Python Pandas - Renaming Categories
Renaming categories within a categorical data type is an essential task when the labels need better clarity, and reorganization. The Pandas library provides an easy and fast method for renaming categories using the rename_categories() method.
Renames categories in a Pandas categorical object can be done with minimal effort by using this method. It supports multiple input types, such as lists, dictionaries, or callable. The method is recommended for renaming categorical data due to its speed, memory efficiency, and semantic benefits.
In this tutorial, we will focus on renaming categories of a Pandas objects using the rename_categories() method with the various examples.
The rename_categories() Method
The rename_categories() method is part of the pandas Series.cat accessor (an alias for CategoricalAccessor).
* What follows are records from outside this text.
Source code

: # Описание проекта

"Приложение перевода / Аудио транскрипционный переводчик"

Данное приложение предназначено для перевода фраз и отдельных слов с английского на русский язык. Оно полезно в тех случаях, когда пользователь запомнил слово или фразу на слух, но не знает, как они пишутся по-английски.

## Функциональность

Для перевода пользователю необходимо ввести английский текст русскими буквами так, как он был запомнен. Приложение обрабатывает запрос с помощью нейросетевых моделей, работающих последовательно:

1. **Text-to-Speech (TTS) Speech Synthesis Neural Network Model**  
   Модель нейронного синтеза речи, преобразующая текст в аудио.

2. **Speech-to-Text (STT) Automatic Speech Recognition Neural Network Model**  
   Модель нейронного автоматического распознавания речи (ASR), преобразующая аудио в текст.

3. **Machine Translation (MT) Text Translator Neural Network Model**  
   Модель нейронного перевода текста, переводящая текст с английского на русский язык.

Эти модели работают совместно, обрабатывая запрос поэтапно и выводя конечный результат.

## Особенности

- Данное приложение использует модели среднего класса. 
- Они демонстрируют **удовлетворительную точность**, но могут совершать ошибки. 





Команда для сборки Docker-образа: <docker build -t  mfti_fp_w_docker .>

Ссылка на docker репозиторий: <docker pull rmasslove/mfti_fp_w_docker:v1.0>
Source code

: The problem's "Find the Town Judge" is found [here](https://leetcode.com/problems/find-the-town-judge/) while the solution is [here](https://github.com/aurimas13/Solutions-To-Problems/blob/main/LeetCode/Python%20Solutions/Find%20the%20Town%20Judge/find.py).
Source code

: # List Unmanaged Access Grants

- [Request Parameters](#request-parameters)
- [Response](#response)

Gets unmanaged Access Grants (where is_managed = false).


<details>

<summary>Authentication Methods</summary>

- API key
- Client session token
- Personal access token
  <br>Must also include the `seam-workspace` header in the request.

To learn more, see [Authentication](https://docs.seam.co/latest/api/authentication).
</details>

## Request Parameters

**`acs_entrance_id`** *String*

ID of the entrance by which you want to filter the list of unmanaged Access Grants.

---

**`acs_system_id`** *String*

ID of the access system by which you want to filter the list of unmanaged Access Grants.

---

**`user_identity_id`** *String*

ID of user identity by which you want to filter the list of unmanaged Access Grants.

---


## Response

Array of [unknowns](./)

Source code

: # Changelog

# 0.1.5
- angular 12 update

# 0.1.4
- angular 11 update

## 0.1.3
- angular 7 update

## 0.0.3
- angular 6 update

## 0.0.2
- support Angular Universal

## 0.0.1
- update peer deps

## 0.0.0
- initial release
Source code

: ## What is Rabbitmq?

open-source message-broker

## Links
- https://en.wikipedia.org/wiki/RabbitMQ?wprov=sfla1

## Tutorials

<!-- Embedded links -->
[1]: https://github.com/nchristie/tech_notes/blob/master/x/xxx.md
It is designed to rename categories in a categorical Series or DataFrame column.
Syntax
The syntax of this method is as follows −
Series.cat.rename_categories(*args, **kwargs)
This method accepts a new_categories parameter with any of the following types such as a list, dictionary, or callable used to rename categories.
Renaming All Categories
You can rename all categories by providing a list of new names. The new list must match the number of existing categories and have unique values.
Example
Below is a basic example of renaming categories in a Pandas categorical object using a list of new category names.
import pandas as pd
import numpy as np
# Create a DataFrame
cat = pd.Categorical(["a", "c", "c", "b"], categories=["b", "a", "c"])
df = pd.DataFrame({"A_col":cat, "B_col":[1, 2, 4, 6]})
# Display the Input DataFrame
print('Input DataFrame:\n',df)
# Renaming categories using a list
new_categories = ["Group A", "Group B", "Group C"]
# Update the DataFrame after renaming the categories
df["A_col"] = df["A_col"].cat.rename_categories(new_categories)
print("\nRenamed Categories:")
print(df)
Following is the output of the above code −
Input DataFrame:
| A_col | B_col | |
|---|---|---|
| 0 | a | 1 |
| 1 | c | 2 |
| 2 | c | 4 |
| 3 | b | 6 |
| A_col | B_col | |
|---|---|---|
| 0 | Group B | 1 |
| 1 | Group C | 2 |
| 2 | Group C | 4 |
| 3 | Group A | 6 |
Renaming Specific Categories
Instead of renaming all categories like above, you can simply use a dictionary to map specific categories to the new names. Categories not included in the dictionary for mapping are remains unchanged.
Example
The following example uses a Python dictionary to rename specific categories in a Pandas categorical Series object. Here, the categories apple and banana are renamed to Fruit A and Fruit B respectively, while the category cherry remains unchanged.
import pandas as pd
import numpy as np
# Creating a categorical Series
s = pd.Series(["apple", "banana", "cherry", "apple"], dtype="category")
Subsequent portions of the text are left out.